Two comments stay in my mind that seem to me to signify the Dutch approach to design: Jacques Koeweiden’s observation that ‘There are certain designers who do not like getting their “hands dirty” with commercial work’; and the rather jokey comment from Dietwee, ‘Here we do what the designer wants’. Designers in Holland often project a similar image to that of the autonomous artist. That maybe okay for Dutch clients but not if you’re approaching internationally established clients.

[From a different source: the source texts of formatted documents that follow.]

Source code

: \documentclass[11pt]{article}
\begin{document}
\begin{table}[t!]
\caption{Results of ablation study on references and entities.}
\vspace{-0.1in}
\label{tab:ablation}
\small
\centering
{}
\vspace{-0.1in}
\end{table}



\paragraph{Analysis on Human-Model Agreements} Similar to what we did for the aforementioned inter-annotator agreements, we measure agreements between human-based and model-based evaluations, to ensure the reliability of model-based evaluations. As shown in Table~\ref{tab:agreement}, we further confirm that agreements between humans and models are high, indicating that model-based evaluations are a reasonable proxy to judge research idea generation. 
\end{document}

Dutch designer Barbara Asselbergs, on a recent visit to London with a group of Dutch students, was astounded by the high level of professionalism and presentation at design consultancies Bibliothèque and Johnson Banks. Students were treated as clients and given presentations that had just been shown to prospective clients in Japan. I asked Roel Stavorinus, a friend who has worked for many leading design companies in Amsterdam, for his comments:

‘Dutch designers behave like designers, sometimes like artists even. Creatively they are outstanding, but they often forget the context of their design work. They sometimes do not, realize that they are being commissioned. English designers are more likely to behave like design consultants: being aware of the duty their design has to play to meet the client’s goals. Only a few design companies in the Netherlands know how to work pragmatically within a corporate commission and still maintain their creative integrity. ‘Often they have learned this skill from English designers.’